We got back to the group as they were finishing up the seining exercise. Emily, a field tech from Barnegat Bay Partnership told us about the activities available for volunteers to help out with researchers from BBP. She told us about salt marsh ecology and the research performed at the marsh and the effects of marsh practices.

Mosquito ditches are hand dug… straight lines across the marsh and out into the bay that keep the water moving and prevent standing water for mosquitoes to breed. Open Marsh Water Management practices are theoretically beneficial but rarely carried out in a positive way. Channels are dug to connect pools in the marsh, but the material dug out is usually just scattered carelessly about which smothers grasses and disturbs plants. To combat erosion, the height of the marsh shelf is raised by spraying dredged material on top, but is often sprayed too thick so that spartina smooth cord grass that makes up the marsh struggle to grow through the new top layer.

Barnegat Bay Partnership does salt marsh research for Mid Atlantic Coastal Management. They are given random points by the EPA to go and do rapid assessments which include looking at areal footage and taking on the ground measurements of the marsh. They check for grass stem height, light (at the top of the stem and at the soil level) which tells them how dense the vegetation is. They check the fauna including the mussels on the marsh platform and marsh edge. The edges of the marsh tend to have more problems than the platform. They measure accretion (sediment) and erosion (removal) of the marsh.

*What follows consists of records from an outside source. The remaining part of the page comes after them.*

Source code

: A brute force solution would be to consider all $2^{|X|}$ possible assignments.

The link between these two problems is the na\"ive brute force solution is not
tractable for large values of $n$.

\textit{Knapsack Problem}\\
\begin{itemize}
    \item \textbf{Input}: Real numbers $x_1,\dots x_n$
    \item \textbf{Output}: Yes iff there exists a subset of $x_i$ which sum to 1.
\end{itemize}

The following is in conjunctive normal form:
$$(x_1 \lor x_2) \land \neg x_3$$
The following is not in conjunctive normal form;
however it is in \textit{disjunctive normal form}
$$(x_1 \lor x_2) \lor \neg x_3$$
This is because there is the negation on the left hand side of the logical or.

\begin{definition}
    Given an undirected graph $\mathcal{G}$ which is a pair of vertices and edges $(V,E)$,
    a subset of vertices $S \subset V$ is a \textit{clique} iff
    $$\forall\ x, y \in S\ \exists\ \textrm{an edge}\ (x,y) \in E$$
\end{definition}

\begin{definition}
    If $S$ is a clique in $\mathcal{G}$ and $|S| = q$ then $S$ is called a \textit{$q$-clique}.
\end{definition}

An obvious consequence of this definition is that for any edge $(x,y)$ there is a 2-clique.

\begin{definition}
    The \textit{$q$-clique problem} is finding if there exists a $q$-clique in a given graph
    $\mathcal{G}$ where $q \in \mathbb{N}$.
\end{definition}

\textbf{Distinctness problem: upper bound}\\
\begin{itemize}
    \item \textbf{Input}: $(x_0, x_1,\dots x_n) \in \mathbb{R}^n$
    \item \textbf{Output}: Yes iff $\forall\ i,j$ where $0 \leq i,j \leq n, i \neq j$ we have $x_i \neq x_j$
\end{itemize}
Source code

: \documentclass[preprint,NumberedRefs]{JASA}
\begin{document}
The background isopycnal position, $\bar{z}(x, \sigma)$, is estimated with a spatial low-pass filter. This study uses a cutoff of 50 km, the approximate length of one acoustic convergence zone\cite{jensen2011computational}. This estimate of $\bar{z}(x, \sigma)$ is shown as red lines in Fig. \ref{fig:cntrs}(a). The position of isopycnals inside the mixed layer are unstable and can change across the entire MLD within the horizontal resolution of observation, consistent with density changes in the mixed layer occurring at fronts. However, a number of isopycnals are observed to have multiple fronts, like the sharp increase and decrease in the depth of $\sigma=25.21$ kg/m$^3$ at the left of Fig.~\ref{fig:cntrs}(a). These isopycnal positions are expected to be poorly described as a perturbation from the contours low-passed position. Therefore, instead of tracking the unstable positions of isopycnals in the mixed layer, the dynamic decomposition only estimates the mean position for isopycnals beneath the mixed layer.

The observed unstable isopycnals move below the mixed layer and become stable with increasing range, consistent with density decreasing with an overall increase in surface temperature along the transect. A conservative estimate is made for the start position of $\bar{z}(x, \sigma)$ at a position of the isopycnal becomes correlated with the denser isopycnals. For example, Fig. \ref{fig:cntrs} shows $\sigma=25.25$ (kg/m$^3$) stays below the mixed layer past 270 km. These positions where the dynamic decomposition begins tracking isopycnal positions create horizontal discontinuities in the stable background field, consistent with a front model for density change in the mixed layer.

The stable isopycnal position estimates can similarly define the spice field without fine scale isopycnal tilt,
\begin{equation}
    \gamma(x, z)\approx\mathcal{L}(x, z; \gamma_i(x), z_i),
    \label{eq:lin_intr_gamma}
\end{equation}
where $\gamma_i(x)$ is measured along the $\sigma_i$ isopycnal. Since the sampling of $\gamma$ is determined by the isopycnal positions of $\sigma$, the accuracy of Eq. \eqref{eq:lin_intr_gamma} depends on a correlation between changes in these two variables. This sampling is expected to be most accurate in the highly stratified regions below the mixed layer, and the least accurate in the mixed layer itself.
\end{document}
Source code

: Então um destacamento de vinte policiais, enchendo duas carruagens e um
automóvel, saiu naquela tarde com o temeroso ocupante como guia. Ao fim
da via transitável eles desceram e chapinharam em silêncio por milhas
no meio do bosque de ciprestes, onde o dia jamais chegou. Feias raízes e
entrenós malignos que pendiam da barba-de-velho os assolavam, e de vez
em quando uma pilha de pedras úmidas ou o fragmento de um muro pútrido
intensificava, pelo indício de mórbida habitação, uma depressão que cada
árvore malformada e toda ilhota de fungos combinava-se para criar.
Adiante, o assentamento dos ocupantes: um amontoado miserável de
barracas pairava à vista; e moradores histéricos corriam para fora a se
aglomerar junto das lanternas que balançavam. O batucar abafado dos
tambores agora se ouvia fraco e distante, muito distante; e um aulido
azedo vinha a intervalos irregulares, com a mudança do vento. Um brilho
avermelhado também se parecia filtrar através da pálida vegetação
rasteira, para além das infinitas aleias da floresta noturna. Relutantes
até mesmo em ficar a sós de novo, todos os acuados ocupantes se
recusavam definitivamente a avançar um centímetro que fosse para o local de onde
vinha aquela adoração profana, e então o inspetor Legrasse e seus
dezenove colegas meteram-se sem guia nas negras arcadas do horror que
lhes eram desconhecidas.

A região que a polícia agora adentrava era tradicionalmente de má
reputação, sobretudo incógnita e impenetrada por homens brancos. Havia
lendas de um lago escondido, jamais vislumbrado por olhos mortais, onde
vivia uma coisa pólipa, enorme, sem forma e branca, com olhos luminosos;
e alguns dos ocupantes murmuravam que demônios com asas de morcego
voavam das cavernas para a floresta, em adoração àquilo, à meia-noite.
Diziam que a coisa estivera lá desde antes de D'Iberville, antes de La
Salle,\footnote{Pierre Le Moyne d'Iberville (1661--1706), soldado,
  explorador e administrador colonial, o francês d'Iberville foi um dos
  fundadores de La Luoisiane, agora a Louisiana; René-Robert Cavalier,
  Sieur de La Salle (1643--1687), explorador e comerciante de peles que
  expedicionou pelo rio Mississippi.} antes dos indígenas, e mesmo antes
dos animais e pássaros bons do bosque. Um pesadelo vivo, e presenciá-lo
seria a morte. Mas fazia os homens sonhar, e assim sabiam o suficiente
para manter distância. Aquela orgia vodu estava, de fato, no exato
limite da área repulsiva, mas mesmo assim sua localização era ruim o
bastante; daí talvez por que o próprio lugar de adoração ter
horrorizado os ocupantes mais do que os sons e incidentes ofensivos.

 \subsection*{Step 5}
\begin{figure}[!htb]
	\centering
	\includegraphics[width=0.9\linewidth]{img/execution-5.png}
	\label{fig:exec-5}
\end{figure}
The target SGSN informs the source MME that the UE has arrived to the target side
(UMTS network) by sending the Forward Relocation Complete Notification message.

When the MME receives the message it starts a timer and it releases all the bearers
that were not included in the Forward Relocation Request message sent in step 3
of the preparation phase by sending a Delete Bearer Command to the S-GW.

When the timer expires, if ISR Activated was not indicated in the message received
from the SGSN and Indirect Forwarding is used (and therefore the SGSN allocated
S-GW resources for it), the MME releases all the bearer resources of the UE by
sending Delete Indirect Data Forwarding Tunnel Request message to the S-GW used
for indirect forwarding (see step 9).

To volunteer to help with research, you can participate in “Paddle for the Edge”. Paddle for the Edge is a data collection effort driven by volunteer kayakers, canoeists, and stand-up paddle boarders. “The BBP’s survey includes various shoreline features and key biotic indicators, which help to assess conditions and identify what processes are impacting the bay’s shorelines. The indicators cover a range of processes, such as recreational use, shellfish growth, water quality, erosion and accretion, built structures, and plant and animal composition. The data collected will help us monitor these critical bay shorelines and assist planners and resource managers in many ways.”

The wetlands are incredibly important to our ecology. The marsh is acts like a filter to help clean the water from the bay. It is the most productive ecosystem outside of the rainforest. We can help protect the valuable marsh edge with man made reefs and structures that interrupt the waves and wakes and collect and stabilize sediment so that it doesn’t wash away. Mussels protect the edge from wave action like a natural concrete barrier. These are living shorelines!